01/21/2025 | Press release | Distributed by Public on 01/21/2025 17:55
As the new year begins, many people set their sights on health and fitness goals. After the holiday season, it's common to feel the need to get back in shape, but knowing where to start can be overwhelming. We spoke with Dr. Vesa Naukkarinen, a health, wellness, and exercise expert from the Kinesiology Department at Southwestern Adventist University, who offered some expert advice on how to ease back into fitness after a break and stay on track throughout the year.
1. Step One: Understand Your Body's Response
After a period of inactivity, such as the holiday break, your body's fitness levels will naturally decline. Dr. Naukkarinen explains, "You may notice that you tire more quickly and feel weaker when you start back up. Cardiovascular fitness can decline by 8% in just 12 days of inactivity, and strength takes a hit as well."
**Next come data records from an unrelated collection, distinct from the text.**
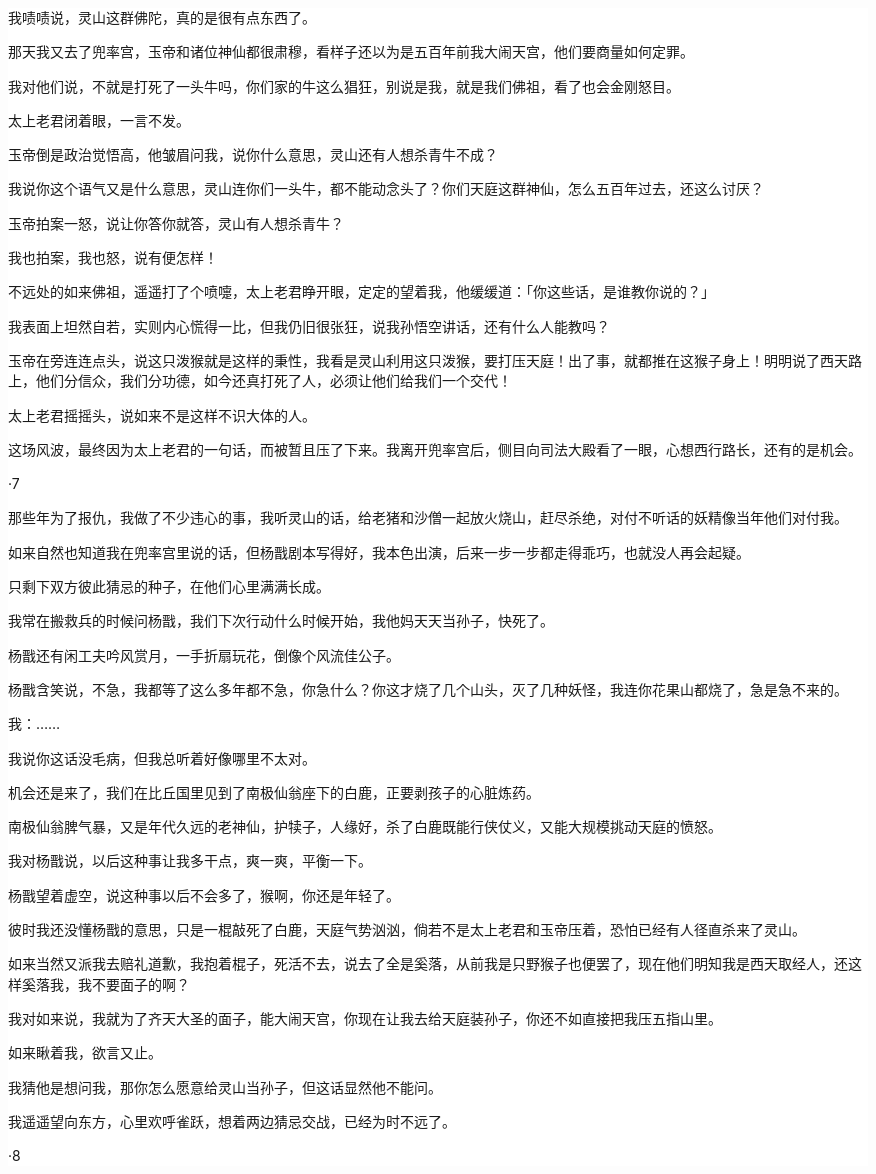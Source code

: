 我啧啧说，灵山这群佛陀，真的是很有点东西了。

那天我又去了兜率宫，玉帝和诸位神仙都很肃穆，看样子还以为是五百年前我大闹天宫，他们要商量如何定罪。

我对他们说，不就是打死了一头牛吗，你们家的牛这么猖狂，别说是我，就是我们佛祖，看了也会金刚怒目。

太上老君闭着眼，一言不发。

玉帝倒是政治觉悟高，他皱眉问我，说你什么意思，灵山还有人想杀青牛不成？

我说你这个语气又是什么意思，灵山连你们一头牛，都不能动念头了？你们天庭这群神仙，怎么五百年过去，还这么讨厌？

玉帝拍案一怒，说让你答你就答，灵山有人想杀青牛？

我也拍案，我也怒，说有便怎样！

不远处的如来佛祖，遥遥打了个喷嚏，太上老君睁开眼，定定的望着我，他缓缓道：「你这些话，是谁教你说的？」

我表面上坦然自若，实则内心慌得一比，但我仍旧很张狂，说我孙悟空讲话，还有什么人能教吗？

玉帝在旁连连点头，说这只泼猴就是这样的秉性，我看是灵山利用这只泼猴，要打压天庭！出了事，就都推在这猴子身上！明明说了西天路上，他们分信众，我们分功德，如今还真打死了人，必须让他们给我们一个交代！

太上老君摇摇头，说如来不是这样不识大体的人。

这场风波，最终因为太上老君的一句话，而被暂且压了下来。我离开兜率宫后，侧目向司法大殿看了一眼，心想西行路长，还有的是机会。

·7

那些年为了报仇，我做了不少违心的事，我听灵山的话，给老猪和沙僧一起放火烧山，赶尽杀绝，对付不听话的妖精像当年他们对付我。

如来自然也知道我在兜率宫里说的话，但杨戬剧本写得好，我本色出演，后来一步一步都走得乖巧，也就没人再会起疑。

只剩下双方彼此猜忌的种子，在他们心里满满长成。

我常在搬救兵的时候问杨戬，我们下次行动什么时候开始，我他妈天天当孙子，快死了。

杨戬还有闲工夫吟风赏月，一手折扇玩花，倒像个风流佳公子。

杨戬含笑说，不急，我都等了这么多年都不急，你急什么？你这才烧了几个山头，灭了几种妖怪，我连你花果山都烧了，急是急不来的。

我：……

我说你这话没毛病，但我总听着好像哪里不太对。

机会还是来了，我们在比丘国里见到了南极仙翁座下的白鹿，正要剥孩子的心脏炼药。

南极仙翁脾气暴，又是年代久远的老神仙，护犊子，人缘好，杀了白鹿既能行侠仗义，又能大规模挑动天庭的愤怒。

我对杨戬说，以后这种事让我多干点，爽一爽，平衡一下。

杨戬望着虚空，说这种事以后不会多了，猴啊，你还是年轻了。

彼时我还没懂杨戬的意思，只是一棍敲死了白鹿，天庭气势汹汹，倘若不是太上老君和玉帝压着，恐怕已经有人径直杀来了灵山。

如来当然又派我去赔礼道歉，我抱着棍子，死活不去，说去了全是奚落，从前我是只野猴子也便罢了，现在他们明知我是西天取经人，还这样奚落我，我不要面子的啊？

我对如来说，我就为了齐天大圣的面子，能大闹天宫，你现在让我去给天庭装孙子，你还不如直接把我压五指山里。

如来瞅着我，欲言又止。

我猜他是想问我，那你怎么愿意给灵山当孙子，但这话显然他不能问。

我遥遥望向东方，心里欢呼雀跃，想着两边猜忌交战，已经为时不远了。

·8
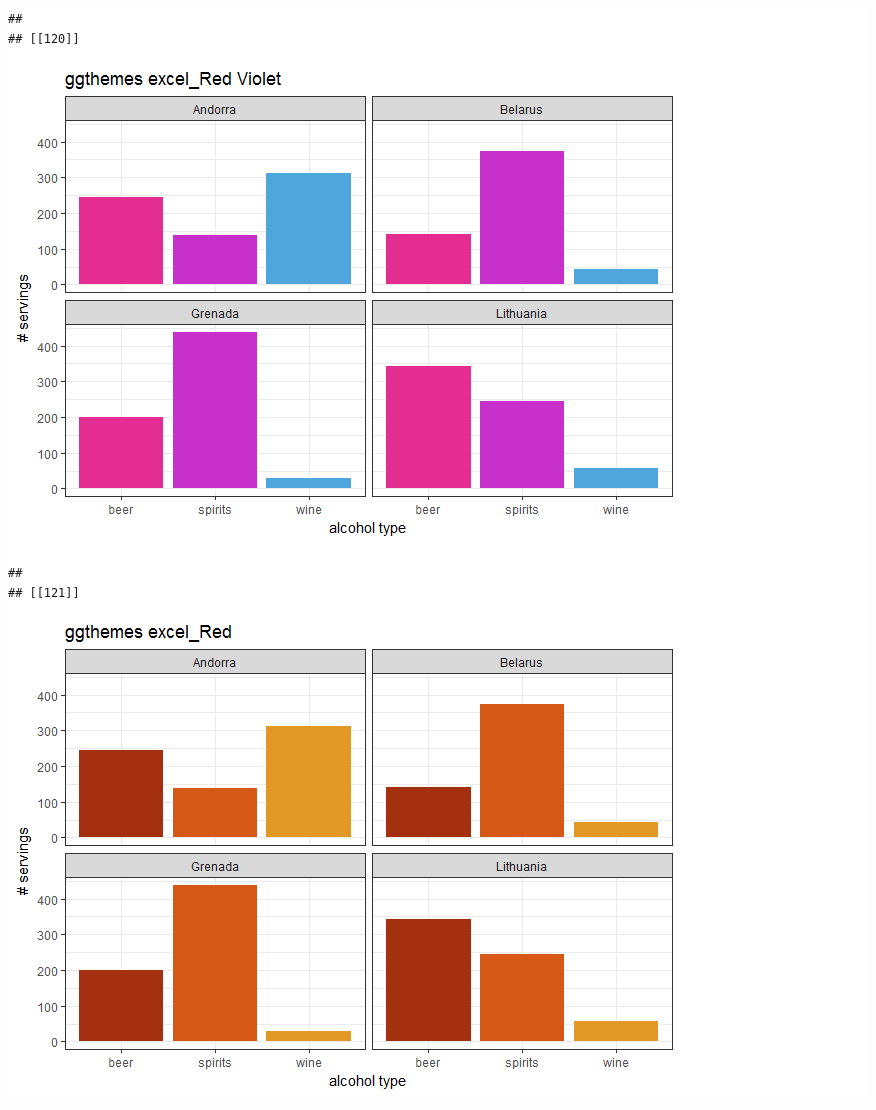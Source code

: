     ## 
    ## [[120]]

![](week13_loopingcolors_files/figure-markdown_github/unnamed-chunk-8-120.png)

    ## 
    ## [[121]]

![](week13_loopingcolors_files/figure-markdown_github/unnamed-chunk-8-121.png)

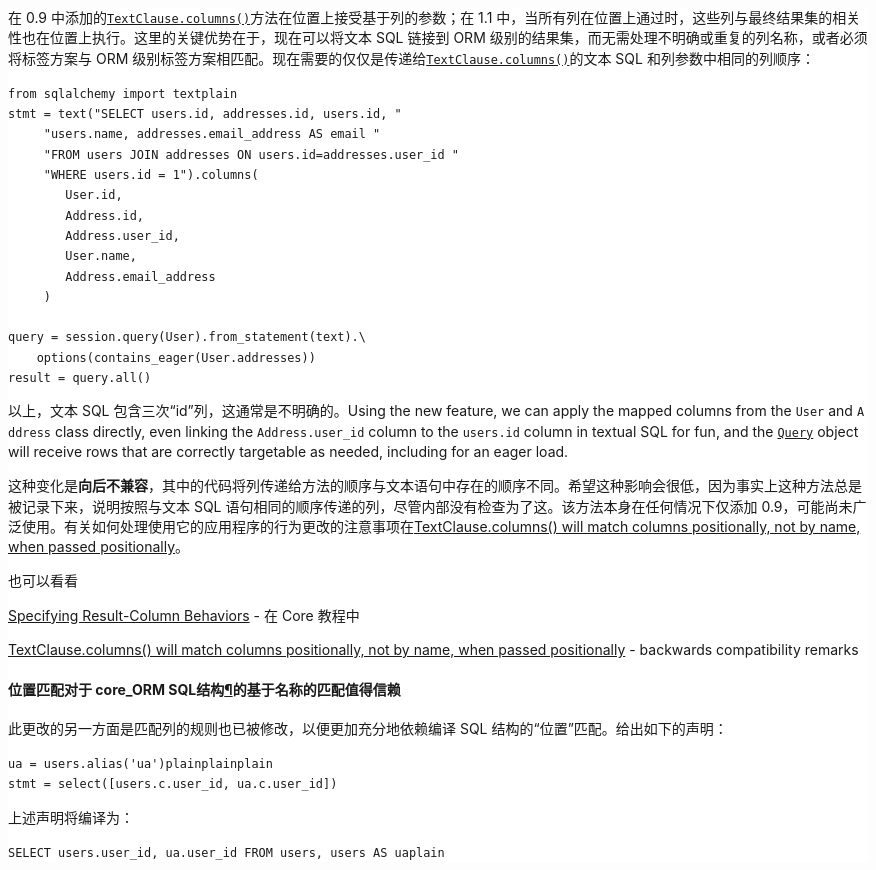 在 0.9 中添加的[`TextClause.columns()`](core_sqlelement.html#sqlalchemy.sql.expression.TextClause.columns "sqlalchemy.sql.expression.TextClause.columns")方法在位置上接受基于列的参数；在 1.1 中，当所有列在位置上通过时，这些列与最终结果集的相关性也在位置上执行。这里的关键优势在于，现在可以将文本 SQL 链接到 ORM 级别的结果集，而无需处理不明确或重复的列名称，或者必须将标签方案与 ORM 级别标签方案相匹配。现在需要的仅仅是传递给[`TextClause.columns()`](core_sqlelement.html#sqlalchemy.sql.expression.TextClause.columns "sqlalchemy.sql.expression.TextClause.columns")的文本 SQL 和列参数中相同的列顺序：

    from sqlalchemy import textplain
    stmt = text("SELECT users.id, addresses.id, users.id, "
         "users.name, addresses.email_address AS email "
         "FROM users JOIN addresses ON users.id=addresses.user_id "
         "WHERE users.id = 1").columns(
            User.id,
            Address.id,
            Address.user_id,
            User.name,
            Address.email_address
         )

    query = session.query(User).from_statement(text).\
        options(contains_eager(User.addresses))
    result = query.all()

以上，文本 SQL 包含三次“id”列，这通常是不明确的。Using the new feature, we
can apply the mapped columns from the `User` and
`Address` class directly, even linking the
`Address.user_id` column to the `users.id` column in textual SQL for fun, and the [`Query`](orm_query.html#sqlalchemy.orm.query.Query "sqlalchemy.orm.query.Query")
object will receive rows that are correctly targetable as needed,
including for an eager load.

这种变化是**向后不兼容**，其中的代码将列传递给方法的顺序与文本语句中存在的顺序不同。希望这种影响会很低，因为事实上这种方法总是被记录下来，说明按照与文本 SQL 语句相同的顺序传递的列，尽管内部没有检查为了这。该方法本身在任何情况下仅添加 0.9，可能尚未广泛使用。有关如何处理使用它的应用程序的行为更改的注意事项在[TextClause.columns()
will match columns positionally, not by name, when passed
positionally](#behavior-change-3501)。

也可以看看

[Specifying Result-Column
Behaviors](core_tutorial.html#sqlexpression-text-columns) - 在 Core 教程中

[TextClause.columns() will match columns positionally, not by name, when
passed positionally](#behavior-change-3501) - backwards compatibility
remarks

#### 位置匹配对于 core\_ORM SQL结构[¶](#positional-matching-is-trusted-over-name-based-matching-for-core-orm-sql-constructs "Permalink to this headline")的基于名称的匹配值得信赖

此更改的另一方面是匹配列的规则也已被修改，以便更加充分地依赖编译 SQL 结构的“位置”匹配。给出如下的声明：

    ua = users.alias('ua')plainplainplain
    stmt = select([users.c.user_id, ua.c.user_id])

上述声明将编译为：

    SELECT users.user_id, ua.user_id FROM users, users AS uaplain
Actionable Tip: To avoid overwhelming your body, start with light cardio and full-body exercises to gradually rebuild your strength. Dr. Naukkarinen recommends focusing on low-intensity activities like walking or cycling. "Give yourself time to adapt, and don't try to jump back in at full intensity right away," he advises.
2. Step Two: Ease Into Your Fitness Routine
Jumping straight into a rigorous workout can lead to injury. "It's always better to ease back into exercise slowly, especially if you've been inactive for a while," Dr. Naukkarinen says. "Gradually increasing the intensity allows your body to adjust safely."
Actionable Tip: Track your exercise intensity by monitoring your heart rate or using the Rate of Perceived Exertion (RPE) scale. You could start being physically active 5-10 minutes twice a week, then increase the duration, frequency, and/or intensity as your fitness improves.
3. Step Three: Fuel Your Body for Success
A balanced, nutrient-rich diet is key to recovery and boosting energy. "Getting back to healthy eating is one of the simplest ways to feel better and recover faster," Dr. Naukkarinen explains. He suggests focusing on whole foods like fruits, vegetables, whole grains, and lean proteins.
Actionable Tip: Plan your meals in advance to include healthy proteins, complex carbs, and lots of veggies. "Avoid excessive sugar and processed foods," Dr. Naukkarinen advises. By eating nutrient-dense foods, you'll feel more energized and ready to tackle your workouts.
4. Step Four: Stay Active Even in Cold Weather
Winter weather and busy schedules are common obstacles to staying active. However, Dr. Naukkarinen emphasizes that there are many ways to keep moving without a physical gym. "People living in cold climates still go outside and stay active even when the weather is cold. Even if you're stuck indoors, there are plenty of ways to stay active," he says. "Try jumping rope or using an exercise video to get your heart rate up."
Actionable Tip: Try home workouts, such as bodyweight exercises (lunges, squats, planks) or brisk walks around your neighborhood. On days when it's too cold to go outside, use exercise videos or workout apps to follow along from the comfort of your home.
5. Step Five: Turn New Year's Resolutions into Lifelong Habits
Dr. Naukkarinen's final piece of advice is to set goals that are achievable and enjoyable. "The key to maintaining a fitness routine is to set small, realistic goals. It's also important to understand that setbacks are normal and don't equate to failure," he says.
Actionable Tip: Start by setting achievable goals, such as 15 minutes of exercise three times a week. "Track your progress and reward yourself for consistency," Dr. Naukkarinen suggests. "The most important thing is to keep moving forward, even if it's one small step at a time."
Finally, he shares, "The current recommendation is to perform 150 minutes of moderate or 75 minutes of vigorous physical activity per week. In addition to this, resistance training should be performed twice a week." Taking small actions every day can get you back on track or started with your fitness goals. "The most important thing is consistency," Dr. Naukkarinen says. "It is always better to do some physical activity than none at all, even if you do not end up meeting the recommendations. If you are currently sedentary, your goal should be to sit less." So take action! And let's start 2025 off on a foot toward health!